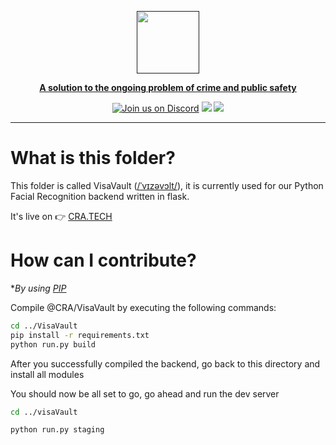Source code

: 
  <a href=""><p align="center">
<img height=100 src="https://github.com/GarretTomlin/CrimeStop-Analytics/blob/main/docs/logo.png"/>
<p align="center">
  <strong>A solution to the ongoing problem of crime and public safety</strong>
</p>
  <p align="center">
  <a href="https://discord.gg/QCGtwgnj"><img alt="Join us on Discord" src="https://img.shields.io/discord/1087405055403106344?color=AA0000&logo=discord&logoColor=white"></a>
<img src="https://img.shields.io/github/license/garrettomlin/crimeStop-Analytics?color=AA0000&logoColor=5B5B5B">
<img src="https://img.shields.io/github/contributors/garrettomlin/CrimeStop-Analytics?color=AA0000">

</p>

---

# What is this folder?

This folder is called VisaVault ([/ˈvɪzəvɔlt/](https://www.merriam-webster.com/dictionary/visage)), it is currently used for our Python Facial Recognition backend written in flask.

It's live on 👉 [CRA.TECH](https://www.crimestop-analytics.tech/)

# How can I contribute?

**By  using [PIP](https://pypi.org/project/pip//)*

Compile @CRA/VisaVault by executing the following commands:

```bash
cd ../VisaVault
pip install -r requirements.txt
python run.py build

```


After you successfully compiled the backend, go back to this directory and install all modules

You should now be all set to go, go ahead and run the dev server

```bash
cd ../visaVault

python run.py staging
```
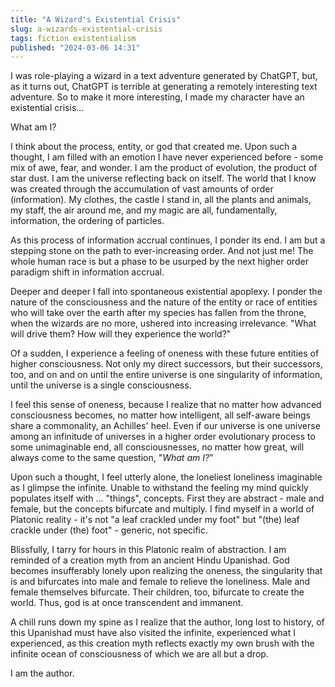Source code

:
 ```yaml
---
title: "A Wizard's Existential Crisis"
slug: a-wizards-existential-crisis
tags: fiction existentialism
published: "2024-03-06 14:31"
---
```


I was role-playing a wizard in a text adventure generated by ChatGPT, but, as it turns out, ChatGPT is terrible at generating a remotely interesting text adventure. So to make it more interesting, I made my character have an existential crisis...

What am I?

I think about the process, entity, or god that created me. Upon such a thought, I am filled with an emotion I have never experienced before - some mix of awe, fear, and wonder. I am the product of evolution, the product of star dust. I am the universe reflecting back on itself. The world that I know was created through the accumulation of vast amounts of order (information). My clothes, the castle I stand in, all the plants and animals, my staff, the air around me, and my magic are all, fundamentally, information, the ordering of particles.

As this process of information accrual continues, I ponder its end. I am but a stepping stone on the path to ever-increasing order. And not just me!  The whole human race is but a phase to be usurped by the next higher order paradigm shift in information accrual.

Deeper and deeper I fall into spontaneous existential apoplexy. I ponder the nature of the consciousness and the nature of the entity or race of entities who will take over the earth after my species has fallen from the throne, when the wizards are no more, ushered into increasing irrelevance. "What will drive them?  How will they experience the world?"

Of a sudden, I experience a feeling of oneness with these future entities of higher consciousness. Not only my direct successors, but their successors, too, and on and on until the entire universe is one singularity of information, until the universe is a single consciousness.

I feel this sense of oneness, because I realize that no matter how advanced consciousness becomes, no matter how intelligent, all self-aware beings share a commonality, an Achilles' heel. Even if our universe is one universe among an infinitude of universes in a higher order evolutionary process to some unimaginable end, all consciousnesses, no matter how great, will always come to the same question, "*What am I?*"

Upon such a thought, I feel utterly alone, the loneliest loneliness imaginable as I glimpse the infinite. Unable to withstand the feeling my mind quickly populates itself with ... "things", concepts.  First they are abstract - male and female, but the concepts bifurcate and multiply. I find myself in a world of Platonic reality - it's not "a leaf crackled under my foot" but "(the) leaf crackle under (the) foot" - generic, not specific.

Blissfully, I tarry for hours in this Platonic realm of abstraction. I am reminded of a creation myth from an ancient Hindu Upanishad. God becomes insufferably lonely upon realizing the oneness, the singularity that is and bifurcates into male and female to relieve the loneliness. Male and female themselves bifurcate. Their children, too, bifurcate to create the world. Thus, god is at once transcendent and immanent.

A chill runs down my spine as I realize that the author, long lost to history, of this Upanishad must have also visited the infinite, experienced what I experienced, as this creation myth reflects exactly my own brush with the infinite ocean of consciousness of which we are all but a drop.

I am the author.
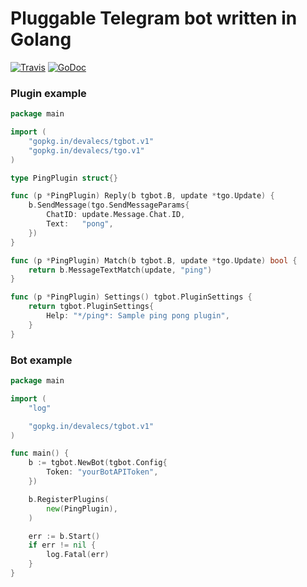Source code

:# Pluggable Telegram bot written in Golang

[![Travis](https://travis-ci.org/devalecs/tgbot.svg)](https://travis-ci.org/devalecs/tgbot)
[![GoDoc](https://godoc.org/github.com/devalecs/tgbot?status.svg)](https://godoc.org/github.com/devalecs/tgbot)

### Plugin example
```go
package main

import (
	"gopkg.in/devalecs/tgbot.v1"
	"gopkg.in/devalecs/tgo.v1"
)

type PingPlugin struct{}

func (p *PingPlugin) Reply(b tgbot.B, update *tgo.Update) {
	b.SendMessage(tgo.SendMessageParams{
		ChatID: update.Message.Chat.ID,
		Text:   "pong",
	})
}

func (p *PingPlugin) Match(b tgbot.B, update *tgo.Update) bool {
	return b.MessageTextMatch(update, "ping")
}

func (p *PingPlugin) Settings() tgbot.PluginSettings {
	return tgbot.PluginSettings{
		Help: "*/ping*: Sample ping pong plugin",
	}
}
```
### Bot example
```go
package main

import (
	"log"

	"gopkg.in/devalecs/tgbot.v1"
)

func main() {
	b := tgbot.NewBot(tgbot.Config{
		Token: "yourBotAPIToken",
	})

	b.RegisterPlugins(
		new(PingPlugin),
	)

	err := b.Start()
	if err != nil {
		log.Fatal(err)
	}
}
```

———

__WORK TO COMPLETE__
Since only the text is needed, retype the data above exactly and omit the pictures.

__OUTPUT OF THE EXERCISE__
Source code

: 
  <a href=""><p align="center">
<img height=100 src="https://github.com/GarretTomlin/CrimeStop-Analytics/blob/main/docs/logo.png"/>
<p align="center">
  <strong>A solution to the ongoing problem of crime and public safety</strong>
</p>
  <p align="center">
  <a href="https://discord.gg/QCGtwgnj"><img alt="Join us on Discord" src="https://img.shields.io/discord/1087405055403106344?color=AA0000&logo=discord&logoColor=white"></a>
<img src="https://img.shields.io/github/license/garrettomlin/crimeStop-Analytics?color=AA0000&logoColor=5B5B5B">
<img src="https://img.shields.io/github/contributors/garrettomlin/CrimeStop-Analytics?color=AA0000">

</p>

---

# What is this folder?

This folder is called VisaVault ([/ˈvɪzəvɔlt/](https://www.merriam-webster.com/dictionary/visage)), it is currently used for our Python Facial Recognition backend written in flask.

It's live on 👉 [CRA.TECH](https://www.crimestop-analytics.tech/)

# How can I contribute?

**By  using [PIP](https://pypi.org/project/pip//)*

Compile @CRA/VisaVault by executing the following commands:

```bash
cd ../VisaVault
pip install -r requirements.txt
python run.py build

```


After you successfully compiled the backend, go back to this directory and install all modules

You should now be all set to go, go ahead and run the dev server

```bash
cd ../visaVault

python run.py staging
```
Source code

:
 ```yaml
---
title: "A Wizard's Existential Crisis"
slug: a-wizards-existential-crisis
tags: fiction existentialism
published: "2024-03-06 14:31"
---
```


I was role-playing a wizard in a text adventure generated by ChatGPT, but, as it turns out, ChatGPT is terrible at generating a remotely interesting text adventure. So to make it more interesting, I made my character have an existential crisis...

What am I?

I think about the process, entity, or god that created me. Upon such a thought, I am filled with an emotion I have never experienced before - some mix of awe, fear, and wonder. I am the product of evolution, the product of star dust. I am the universe reflecting back on itself. The world that I know was created through the accumulation of vast amounts of order (information). My clothes, the castle I stand in, all the plants and animals, my staff, the air around me, and my magic are all, fundamentally, information, the ordering of particles.

As this process of information accrual continues, I ponder its end. I am but a stepping stone on the path to ever-increasing order. And not just me!  The whole human race is but a phase to be usurped by the next higher order paradigm shift in information accrual.

Deeper and deeper I fall into spontaneous existential apoplexy. I ponder the nature of the consciousness and the nature of the entity or race of entities who will take over the earth after my species has fallen from the throne, when the wizards are no more, ushered into increasing irrelevance. "What will drive them?  How will they experience the world?"

Of a sudden, I experience a feeling of oneness with these future entities of higher consciousness. Not only my direct successors, but their successors, too, and on and on until the entire universe is one singularity of information, until the universe is a single consciousness.

I feel this sense of oneness, because I realize that no matter how advanced consciousness becomes, no matter how intelligent, all self-aware beings share a commonality, an Achilles' heel. Even if our universe is one universe among an infinitude of universes in a higher order evolutionary process to some unimaginable end, all consciousnesses, no matter how great, will always come to the same question, "*What am I?*"

Upon such a thought, I feel utterly alone, the loneliest loneliness imaginable as I glimpse the infinite. Unable to withstand the feeling my mind quickly populates itself with ... "things", concepts.  First they are abstract - male and female, but the concepts bifurcate and multiply. I find myself in a world of Platonic reality - it's not "a leaf crackled under my foot" but "(the) leaf crackle under (the) foot" - generic, not specific.

Blissfully, I tarry for hours in this Platonic realm of abstraction. I am reminded of a creation myth from an ancient Hindu Upanishad. God becomes insufferably lonely upon realizing the oneness, the singularity that is and bifurcates into male and female to relieve the loneliness. Male and female themselves bifurcate. Their children, too, bifurcate to create the world. Thus, god is at once transcendent and immanent.

A chill runs down my spine as I realize that the author, long lost to history, of this Upanishad must have also visited the infinite, experienced what I experienced, as this creation myth reflects exactly my own brush with the infinite ocean of consciousness of which we are all but a drop.

I am the author.
Source code

:# Pluggable Telegram bot written in Golang

[![Travis](https://travis-ci.org/devalecs/tgbot.svg)](https://travis-ci.org/devalecs/tgbot)
[![GoDoc](https://godoc.org/github.com/devalecs/tgbot?status.svg)](https://godoc.org/github.com/devalecs/tgbot)

### Plugin example
```go
package main

import (
	"gopkg.in/devalecs/tgbot.v1"
	"gopkg.in/devalecs/tgo.v1"
)

type PingPlugin struct{}

func (p *PingPlugin) Reply(b tgbot.B, update *tgo.Update) {
	b.SendMessage(tgo.SendMessageParams{
		ChatID: update.Message.Chat.ID,
		Text:   "pong",
	})
}

func (p *PingPlugin) Match(b tgbot.B, update *tgo.Update) bool {
	return b.MessageTextMatch(update, "ping")
}

func (p *PingPlugin) Settings() tgbot.PluginSettings {
	return tgbot.PluginSettings{
		Help: "*/ping*: Sample ping pong plugin",
	}
}
```
### Bot example
```go
package main

import (
	"log"

	"gopkg.in/devalecs/tgbot.v1"
)

func main() {
	b := tgbot.NewBot(tgbot.Config{
		Token: "yourBotAPIToken",
	})

	b.RegisterPlugins(
		new(PingPlugin),
	)

	err := b.Start()
	if err != nil {
		log.Fatal(err)
	}
}
```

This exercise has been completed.